New Insights into Monocyte-Derived Macrophages in Glioblastoma.

Glioblastoma (GBM) is a highly aggressive brain tumor characterized by an immunosuppressive microenvironment that importantly contributes to treatment resistance. Monocyte-derived macrophages (MDMs), which comprise approximately 50% of the cellular population within the GBM microenvironment, represent a major subset of tumor-associated macrophages. These cells drive tumor progression by promoting angiogenesis, immune evasion, and the phenotypic transformation of tumor cells. MDM infiltration is mediated by specific signaling pathways and regulated by the disruption of the blood-brain barrier and tumor-associated hypoxia. Recent technological advances have uncovered substantial heterogeneity among macrophages, including hypoxia-induced, lipid-metabolizing, phagocytic, and interferon-activated subtypes. This functional diversity is shaped by tumor-specific genetic alterations and metabolic reprogramming. Therapeutic approaches focusing on MDMs include inhibiting their recruitment, enhancing phagocytic activity, employing genetically engineered macrophage, and modulating metabolic pathways.
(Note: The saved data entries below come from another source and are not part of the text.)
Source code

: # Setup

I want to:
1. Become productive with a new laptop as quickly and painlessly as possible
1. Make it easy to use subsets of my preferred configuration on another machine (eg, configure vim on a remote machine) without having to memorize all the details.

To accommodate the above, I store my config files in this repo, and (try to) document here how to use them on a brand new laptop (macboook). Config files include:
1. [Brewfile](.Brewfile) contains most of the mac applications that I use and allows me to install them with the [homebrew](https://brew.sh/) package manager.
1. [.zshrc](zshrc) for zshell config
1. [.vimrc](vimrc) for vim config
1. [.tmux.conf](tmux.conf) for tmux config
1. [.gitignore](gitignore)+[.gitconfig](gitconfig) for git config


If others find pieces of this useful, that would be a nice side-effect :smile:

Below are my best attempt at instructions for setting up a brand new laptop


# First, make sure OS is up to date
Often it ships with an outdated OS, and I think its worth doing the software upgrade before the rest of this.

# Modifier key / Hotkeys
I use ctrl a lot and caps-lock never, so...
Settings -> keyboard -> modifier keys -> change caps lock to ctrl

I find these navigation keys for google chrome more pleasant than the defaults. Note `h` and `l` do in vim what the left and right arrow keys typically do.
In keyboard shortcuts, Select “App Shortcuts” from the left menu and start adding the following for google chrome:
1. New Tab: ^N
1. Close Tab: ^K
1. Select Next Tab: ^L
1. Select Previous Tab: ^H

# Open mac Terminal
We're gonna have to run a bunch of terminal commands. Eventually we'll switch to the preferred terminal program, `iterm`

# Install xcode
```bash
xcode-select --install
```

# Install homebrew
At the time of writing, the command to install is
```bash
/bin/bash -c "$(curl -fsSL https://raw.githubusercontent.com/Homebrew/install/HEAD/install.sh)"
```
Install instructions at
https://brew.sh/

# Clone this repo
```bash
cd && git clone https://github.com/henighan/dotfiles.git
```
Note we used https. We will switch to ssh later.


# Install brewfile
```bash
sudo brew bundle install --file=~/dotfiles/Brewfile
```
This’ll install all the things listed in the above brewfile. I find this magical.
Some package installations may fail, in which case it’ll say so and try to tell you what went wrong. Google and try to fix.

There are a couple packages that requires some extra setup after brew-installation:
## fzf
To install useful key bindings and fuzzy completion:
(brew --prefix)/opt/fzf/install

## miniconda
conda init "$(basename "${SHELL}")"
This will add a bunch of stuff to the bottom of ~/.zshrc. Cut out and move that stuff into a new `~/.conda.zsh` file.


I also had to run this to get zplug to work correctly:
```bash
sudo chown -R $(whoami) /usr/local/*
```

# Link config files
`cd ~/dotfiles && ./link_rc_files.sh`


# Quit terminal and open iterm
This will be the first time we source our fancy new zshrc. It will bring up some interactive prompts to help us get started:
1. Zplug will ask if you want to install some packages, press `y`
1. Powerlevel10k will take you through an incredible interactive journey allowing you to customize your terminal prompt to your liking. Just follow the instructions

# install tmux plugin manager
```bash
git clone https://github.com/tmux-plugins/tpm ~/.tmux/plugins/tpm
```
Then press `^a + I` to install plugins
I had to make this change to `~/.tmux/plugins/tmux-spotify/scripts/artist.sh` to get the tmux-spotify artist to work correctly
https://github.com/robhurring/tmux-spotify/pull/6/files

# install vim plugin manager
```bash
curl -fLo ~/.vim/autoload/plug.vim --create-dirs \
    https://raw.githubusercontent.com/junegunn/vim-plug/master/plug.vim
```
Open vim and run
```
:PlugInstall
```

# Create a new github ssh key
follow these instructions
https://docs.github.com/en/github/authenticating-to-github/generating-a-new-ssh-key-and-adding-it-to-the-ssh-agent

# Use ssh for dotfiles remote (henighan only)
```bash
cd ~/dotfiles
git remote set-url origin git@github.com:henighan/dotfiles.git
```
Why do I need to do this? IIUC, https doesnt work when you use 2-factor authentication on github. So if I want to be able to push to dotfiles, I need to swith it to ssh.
While preclinical studies suggest that these approaches may improve efficacy when combined with immune checkpoint inhibitors, the dynamic spatiotemporal heterogeneity and adaptability of macrophages within the tumor microenvironment remain substantial therapeutic challenges. Future development in combination therapies, integrating single-cell multi-omics, spatial metabolic profiling, and targeted interventions, will be critical to precisely modulate MDMs, overcome immune tolerance, and improve patient outcomes.